Pour exemple, prenons l’expérience de Milgram. Elle s’est déroulée en 1963 et portait sur la soumission à l’autorité. Des personnes s’étaient portées volontaires pour une expérience sur la mémoire. Le principe était simple, les sujets de l’expérience devaient faire mémoriser des associations de mots à d’autres personnes qui en fait étaient des complices. Si la personne échouait dans la mémorisation, les sujets de l’expérience devaient infliger des chocs électriques qui bien sûr étaient faux et seulement simulés par les complices. Étonnamment, 63% des sujets, sur la simple pression d’un homme portant une blouse blanche, infligèrent des chocs mortels. Cet exemple illustre bien comme un individu se soumet facilement à l’autorité d’un autre.
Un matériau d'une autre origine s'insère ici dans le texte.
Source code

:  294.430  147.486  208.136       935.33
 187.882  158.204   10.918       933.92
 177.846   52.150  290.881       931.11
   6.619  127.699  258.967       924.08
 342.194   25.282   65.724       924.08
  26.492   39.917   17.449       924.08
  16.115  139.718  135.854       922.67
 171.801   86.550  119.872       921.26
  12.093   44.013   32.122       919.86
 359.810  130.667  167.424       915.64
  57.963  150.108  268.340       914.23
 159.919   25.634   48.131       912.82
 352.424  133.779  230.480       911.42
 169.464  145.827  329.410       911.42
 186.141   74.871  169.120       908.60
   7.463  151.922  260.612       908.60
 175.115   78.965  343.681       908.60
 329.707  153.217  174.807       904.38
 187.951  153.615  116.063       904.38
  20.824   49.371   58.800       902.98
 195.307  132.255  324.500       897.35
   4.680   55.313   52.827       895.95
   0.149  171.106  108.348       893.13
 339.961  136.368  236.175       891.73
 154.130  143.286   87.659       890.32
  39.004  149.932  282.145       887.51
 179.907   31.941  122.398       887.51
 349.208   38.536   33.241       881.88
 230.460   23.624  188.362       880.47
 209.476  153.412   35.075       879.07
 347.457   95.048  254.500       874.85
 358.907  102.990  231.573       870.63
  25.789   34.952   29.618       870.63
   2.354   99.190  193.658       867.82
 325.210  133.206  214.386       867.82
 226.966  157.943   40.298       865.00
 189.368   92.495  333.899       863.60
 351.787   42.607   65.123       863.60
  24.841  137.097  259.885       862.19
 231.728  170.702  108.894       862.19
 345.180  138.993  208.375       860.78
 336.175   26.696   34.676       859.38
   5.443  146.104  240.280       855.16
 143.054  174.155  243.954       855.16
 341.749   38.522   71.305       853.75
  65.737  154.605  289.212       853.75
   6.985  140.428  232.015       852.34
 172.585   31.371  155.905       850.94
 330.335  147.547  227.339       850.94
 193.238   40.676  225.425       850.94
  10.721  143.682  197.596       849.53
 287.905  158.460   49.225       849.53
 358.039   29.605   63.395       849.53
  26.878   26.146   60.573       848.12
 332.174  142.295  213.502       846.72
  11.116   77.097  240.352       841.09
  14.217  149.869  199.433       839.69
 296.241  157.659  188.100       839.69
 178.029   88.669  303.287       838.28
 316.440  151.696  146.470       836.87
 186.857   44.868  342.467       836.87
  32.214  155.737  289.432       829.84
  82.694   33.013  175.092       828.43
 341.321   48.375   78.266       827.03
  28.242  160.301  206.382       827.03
Un autre exemple plus récent de l’utilisation de cette technique de propagande se retrouve dans la stratégie de la compagnie Transcanada pour faire accepter aux Québécois le projet d’un pipeline afin d’acheminer le sable bitumineux de l’Alberta à travers le Canada en passant par le Québec. L’entreprise chercherait à mettre de son côté plusieurs universités québécoises en finançant leurs projets de recherche ainsi que plusieurs journalistes. De plus, Transcanada a dressé une liste de personnes influentes dans leur communauté et est prête à les payer pour qu'elles fassent la promotion du projet de pipeline. Cela montre bien comment le titre d’une personne peut pousser un individu à une méfiance moins grande.
L’effet boule de neige
C’est une caractéristique de l’être humain que de vouloir être comme les autres et de ne pas vouloir se sentir différent. Le pouvoir de la mode provient de ce comportement et c’est sur ce caractère humain que s’appuie souvent la publicité. Les individus ont fréquemment des réflexions telles que : « Si autant de personnes le croit, il doit dire la vérité » ou bien « J’ai moins de risque de me tromper si je fais comme tout le monde ».
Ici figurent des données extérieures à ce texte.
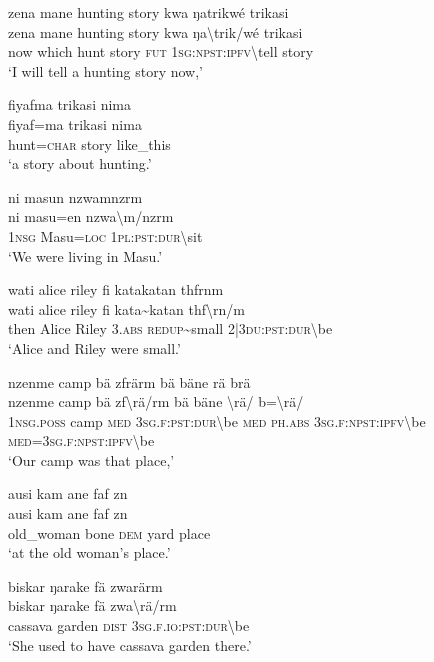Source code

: \ea\label{ex:12:a718}
zena mane hunting story kwa ŋatrikwé trikasi\\
\gll zena	mane	hunting	story	kwa	ŋa{\textbackslash}trik/wé	trikasi\\
     now	which	hunt	story	\textsc{fut}	1\textsc{sg}:\textsc{npst}:\textsc{ipfv}{\textbackslash}tell	story\\
\glt `I will tell a hunting story now,'
\z

\ea\label{ex:12:a720}
fiyafma trikasi nima\\
\gll fiyaf=ma	trikasi	nima\\
     hunt=\textsc{char}	story	like\_this\\
\glt `a story about hunting.'
\z

\ea\label{ex:12:a721}
ni masun nzwamnzrm\\
\gll ni	masu=en	nzwa{\textbackslash}m/nzrm\\
     1\textsc{nsg}	Masu=\textsc{loc}	1\textsc{pl}:\textsc{pst}:\textsc{dur}{\textbackslash}sit\\
\glt `We were living in Masu.'
\z

\ea\label{ex:12:a722}
wati alice riley fi katakatan thfrnm\\
\gll wati	alice	riley	fi	kata{\textasciitilde}katan	thf{\textbackslash}rn/m\\
     then	Alice	Riley	3.\textsc{abs}	\textsc{redup}{\textasciitilde}small	2|3\textsc{du}:\textsc{pst}:\textsc{dur}{\textbackslash}be\\
\glt `Alice and Riley were small.'
\z

\ea\label{ex:12:a723}
nzenme camp bä zfrärm bä bäne rä brä\\
\gll nzenme	camp	bä	zf{\textbackslash}rä/rm	bä	bäne	{\textbackslash}rä/	b={\textbackslash}rä/\\
     1\textsc{nsg}.\textsc{poss}	camp	\textsc{med}	3\textsc{sg}.\textsc{f}:\textsc{pst}:\textsc{dur}{\textbackslash}be	\textsc{med}	\textsc{ph}.\textsc{abs}	3\textsc{sg}.\textsc{f}:\textsc{npst}:\textsc{ipfv}{\textbackslash}be	\textsc{med}=3\textsc{sg}.\textsc{f}:\textsc{npst}:\textsc{ipfv}{\textbackslash}be\\
\glt `Our camp was that place,'
\z

\ea\label{ex:12:a725}
ausi kam ane faf zn\\
\gll ausi	kam	ane	faf	zn\\
     old\_woman	bone	\textsc{dem}	yard	place\\
\glt `at the old woman's place.'
\z

\ea\label{ex:12:a726}
biskar ŋarake fä zwarärm\\
\gll biskar	ŋarake	fä	zwa{\textbackslash}rä/rm\\
     cassava	garden	\textsc{dist}	3\textsc{sg}.\textsc{f}.\textsc{io}:\textsc{pst}:\textsc{dur}{\textbackslash}be\\
\glt `She used to have cassava garden there.'
\z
L’expérience de Asch, qui a été maintes fois répétée dans diverses occasions, fait la démonstration de ce comportement humain. Il s’agit encore une fois d’un volontaire parmi plusieurs complices. Une question, à laquelle la réponse est évidente pour n’importe qui, est posée à l’auditoire. Les premiers participants, qui sont des complices de l’expérience, disent tous la mauvaise réponse. Plus du tiers des véritables sujets vont eux aussi choisir cette réponse, poussés par le désir de conformisme. De plus, 75% vont suivre les complices au moins une fois. Voici la preuve que l’être humain a tendance à faire comme les autres pour être sûr de ne pas avoir tort ou ne pas être mis à l’écart.
Les propagandistes utilisent cette technique pour attirer les indécis en jouant sur la carte du désir qu’ont les gens d’être comme tout le monde ou d’appartenir à un groupe.
Les mots magiques
Nous ne parlons pas pour dire quelque chose, mais pour produire un certain effet.
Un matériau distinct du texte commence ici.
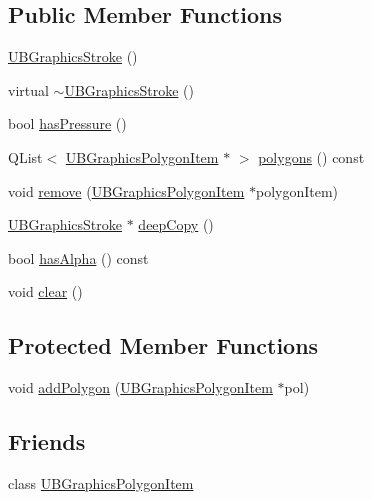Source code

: \subsection*{Public Member Functions}
\begin{DoxyCompactItemize}
\item 
\hyperlink{class_u_b_graphics_stroke_a6b553a3cafb85f50607229b5430f9316}{U\-B\-Graphics\-Stroke} ()
\item 
virtual \hyperlink{class_u_b_graphics_stroke_a257f5699f73d7a5fdc6a92ae0bea4071}{$\sim$\-U\-B\-Graphics\-Stroke} ()
\item 
bool \hyperlink{class_u_b_graphics_stroke_a391767e8456dbee54956d48709dccf70}{has\-Pressure} ()
\item 
Q\-List$<$ \hyperlink{class_u_b_graphics_polygon_item}{U\-B\-Graphics\-Polygon\-Item} $\ast$ $>$ \hyperlink{class_u_b_graphics_stroke_a19d0be99f5ef2ac596e13ef018ec1d77}{polygons} () const 
\item 
void \hyperlink{class_u_b_graphics_stroke_aeecdbfc012ba82636e96ffe0d9d13846}{remove} (\hyperlink{class_u_b_graphics_polygon_item}{U\-B\-Graphics\-Polygon\-Item} $\ast$polygon\-Item)
\item 
\hyperlink{class_u_b_graphics_stroke}{U\-B\-Graphics\-Stroke} $\ast$ \hyperlink{class_u_b_graphics_stroke_adf2fb7f966fc2565bc4f37e67f8d93e7}{deep\-Copy} ()
\item 
bool \hyperlink{class_u_b_graphics_stroke_ab428c04960df5879645e0f36ddae265b}{has\-Alpha} () const 
\item 
void \hyperlink{class_u_b_graphics_stroke_a04f3372bd06e1dc691bab2bac738ff89}{clear} ()
\end{DoxyCompactItemize}
\subsection*{Protected Member Functions}
\begin{DoxyCompactItemize}
\item 
void \hyperlink{class_u_b_graphics_stroke_a76ff6a3c17efa506459591785d749f47}{add\-Polygon} (\hyperlink{class_u_b_graphics_polygon_item}{U\-B\-Graphics\-Polygon\-Item} $\ast$pol)
\end{DoxyCompactItemize}
\subsection*{Friends}
\begin{DoxyCompactItemize}
\item 
class \hyperlink{class_u_b_graphics_stroke_aec6ebbda09c500f9f324b3881394977b}{U\-B\-Graphics\-Polygon\-Item}
\end{DoxyCompactItemize}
Joseph Goebbels, ministre de la propagande dans l’Allemagne nazie.
Certains mots ont une connotation très positive et il est alors avantageux de les utiliser pour s’adresser aux masses. Ce sont des mots comme paix, bonheur, réussite et démocratie et lorsque que ces mots sont dits, le public en a toujours une image très positive. Et même si ces mots ne veulent rien dire dans le contexte dans lequel ils sont dits, ils réussissent à créer cet effet positif.
Prenons un autre exemple dans la stratégie de Transcanada. Dans le rapport de la firme de communications, il est suggéré d’utiliser, en particulier au Québec, le terme « ressources naturelles » plutôt que « sables bitumineux » puisque ce dernier a une connotation plus négative. Donc, les gens seront plus portés à appuyer le projet si l’on parle de ressources naturelles alors qu’il s’agit bel et bien de sables bitumineux.
Le bon sens de l’homme de la rue
Le propagandiste utilise cette technique afin de paraître plus « humain » et plus proche
du public qu’il désire convaincre afin que celui-ci se sente plus en confiance et soit plus
apte à adhérer à ses idées. Afin de paraître plus proche de sa cible, celui qui utilise cette
technique peut utiliser des expressions issues de la culture locale, se tromper
volontairement sur certains mots ou contrôler son image dans les médias.
Par exemple, en 1933, Heinrich Hoffmann, le photographe officiel d’Hitler a publié le
livre Hitler comme personne ne le connaît. Il s’agit d’un recueil de photographies
mettant en scène Hitler dans ses activités quotidiennes et s’amusant avec des
enfants. Il s’agissait d'une campagne de propagande visant à adoucir l'image du Führer
et le faire percevoir dans ses activités quotidiennes comme n’importe quel Allemand
modèle. Cette technique est très utilisée par les politiciens puisqu’elle permet aux
électeurs de s'identifier à eux.
Provoquer l’opprobre
Opprobre, nom masculin, réprobation publique qui s’attache à des actions jugées condamnable.
Définition du Larousse
Durant toutes les guerres qui ont secoué le monde, chaque pays a toujours voulu mettre le blâme
sur le camp adverse. Beaucoup de sociétés ont cherché à identifier un ennemi commun qui serait
la cause de leurs malheurs comme les Tutsis au Rwanda ou les Juifs dans l’Allemagne nazie.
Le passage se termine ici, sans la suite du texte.